Other than that, you may need to go through some WireGuard troubleshooting docs: https://wiki.archlinux.org/title/WireGuard#Troubleshooting

Again, it may be an MTU or KeepAlive issue.

changchichung commented 3 years ago

keys are identical in every node.

and tcpdump on node1 shows nothing with running ping -c1 10.1.0.1 on node4. I might just ignore node4 for now , since it's a "double NAT" environment , otherwise , I can't go on to test further.

I will close this issue.

but I have to clarify , on node 4 , there are some other wiregaurd vpn tunnels , and they do not have such issue.

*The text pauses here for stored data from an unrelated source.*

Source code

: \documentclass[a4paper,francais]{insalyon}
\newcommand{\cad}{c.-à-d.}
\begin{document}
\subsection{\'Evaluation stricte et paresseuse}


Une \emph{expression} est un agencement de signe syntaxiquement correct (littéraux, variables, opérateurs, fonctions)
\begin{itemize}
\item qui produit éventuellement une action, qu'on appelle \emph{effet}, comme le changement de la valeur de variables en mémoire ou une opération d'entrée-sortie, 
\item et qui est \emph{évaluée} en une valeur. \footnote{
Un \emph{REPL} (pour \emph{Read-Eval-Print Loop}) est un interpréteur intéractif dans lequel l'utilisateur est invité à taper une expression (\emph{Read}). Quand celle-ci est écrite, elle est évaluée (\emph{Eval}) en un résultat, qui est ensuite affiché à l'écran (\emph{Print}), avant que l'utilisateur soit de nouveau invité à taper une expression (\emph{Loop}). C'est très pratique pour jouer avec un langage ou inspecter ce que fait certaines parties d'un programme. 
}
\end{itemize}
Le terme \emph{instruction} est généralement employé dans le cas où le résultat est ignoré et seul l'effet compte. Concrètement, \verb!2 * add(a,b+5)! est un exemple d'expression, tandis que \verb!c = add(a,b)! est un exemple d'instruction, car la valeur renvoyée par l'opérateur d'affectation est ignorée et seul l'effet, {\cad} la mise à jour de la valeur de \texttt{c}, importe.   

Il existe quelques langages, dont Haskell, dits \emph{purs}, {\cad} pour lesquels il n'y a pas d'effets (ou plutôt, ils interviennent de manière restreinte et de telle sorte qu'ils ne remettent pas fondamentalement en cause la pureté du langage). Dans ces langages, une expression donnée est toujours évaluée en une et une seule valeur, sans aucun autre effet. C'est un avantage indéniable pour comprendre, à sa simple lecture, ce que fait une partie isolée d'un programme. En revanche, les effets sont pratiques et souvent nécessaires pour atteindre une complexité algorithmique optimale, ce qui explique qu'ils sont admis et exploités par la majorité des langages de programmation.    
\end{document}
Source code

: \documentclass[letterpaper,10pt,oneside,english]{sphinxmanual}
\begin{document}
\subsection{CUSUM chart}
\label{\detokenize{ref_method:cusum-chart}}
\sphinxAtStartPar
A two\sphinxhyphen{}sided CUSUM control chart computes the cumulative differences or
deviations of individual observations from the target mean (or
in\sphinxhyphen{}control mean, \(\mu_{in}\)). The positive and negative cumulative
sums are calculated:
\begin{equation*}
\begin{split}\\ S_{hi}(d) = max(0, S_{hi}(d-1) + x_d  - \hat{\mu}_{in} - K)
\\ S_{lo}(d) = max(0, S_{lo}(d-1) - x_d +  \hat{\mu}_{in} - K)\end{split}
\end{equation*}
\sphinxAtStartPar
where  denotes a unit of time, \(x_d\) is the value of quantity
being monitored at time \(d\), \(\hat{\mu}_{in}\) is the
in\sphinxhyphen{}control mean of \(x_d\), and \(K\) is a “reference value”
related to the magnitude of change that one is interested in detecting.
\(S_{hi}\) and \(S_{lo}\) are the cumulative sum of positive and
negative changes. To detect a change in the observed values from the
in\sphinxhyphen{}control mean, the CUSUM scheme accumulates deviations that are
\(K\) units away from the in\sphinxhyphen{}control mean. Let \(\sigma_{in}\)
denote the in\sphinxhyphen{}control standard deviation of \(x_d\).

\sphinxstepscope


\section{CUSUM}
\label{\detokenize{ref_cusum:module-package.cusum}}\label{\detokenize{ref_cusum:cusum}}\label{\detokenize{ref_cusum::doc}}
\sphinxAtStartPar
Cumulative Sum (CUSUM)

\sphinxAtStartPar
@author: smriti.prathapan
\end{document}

afeiszli commented 3 years ago

Have you set up a tunnel manually between node 1 and node 4? I would be interested to see if that works. That would be a good test. If a manually configured wireguard tunnel between any two points works, and the same connection does not work with a netmaker tunnel, that would be good to examine. You may keep this issue open if you'd like. This is very good information for learning the limitations.

afeiszli commented 3 years ago

@changchichung as a note, in the new version, 7,8,9 should be able to reach each other, as long as the WireGuard port on the server is not blocked by firewall.

wfchair commented 2 years ago

in the new version, 7,8,9 should be able to reach each other

I use the latest version v0.9.2, but nodes in the same private lan cannot ping each other.